• [Exercise] Starting at the first line of the data, print every line up to and including the one with "The GLSL code", but no pictures.

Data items

* * *

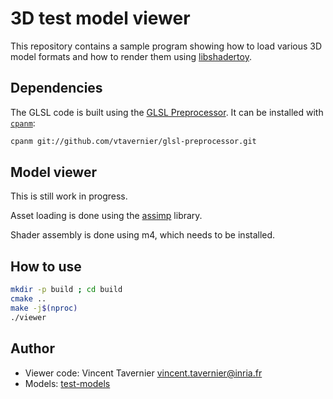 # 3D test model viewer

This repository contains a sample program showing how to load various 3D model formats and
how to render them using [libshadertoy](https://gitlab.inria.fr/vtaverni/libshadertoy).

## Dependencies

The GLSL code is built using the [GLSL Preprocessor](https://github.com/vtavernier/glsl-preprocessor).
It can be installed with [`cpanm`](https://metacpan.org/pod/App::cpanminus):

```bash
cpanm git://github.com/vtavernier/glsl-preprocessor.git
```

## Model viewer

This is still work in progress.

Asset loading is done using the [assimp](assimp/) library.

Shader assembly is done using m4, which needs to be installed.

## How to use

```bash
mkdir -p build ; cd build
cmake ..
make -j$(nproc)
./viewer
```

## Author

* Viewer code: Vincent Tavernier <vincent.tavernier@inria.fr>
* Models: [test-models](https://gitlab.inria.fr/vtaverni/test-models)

* * *

• [Result for this exercise]
 # 3D test model viewer

This repository contains a sample program showing how to load various 3D model formats and
how to render them using [libshadertoy](https://gitlab.inria.fr/vtaverni/libshadertoy).

## Dependencies

The GLSL code is built using the [GLSL Preprocessor](https://github.com/vtavernier/glsl-preprocessor).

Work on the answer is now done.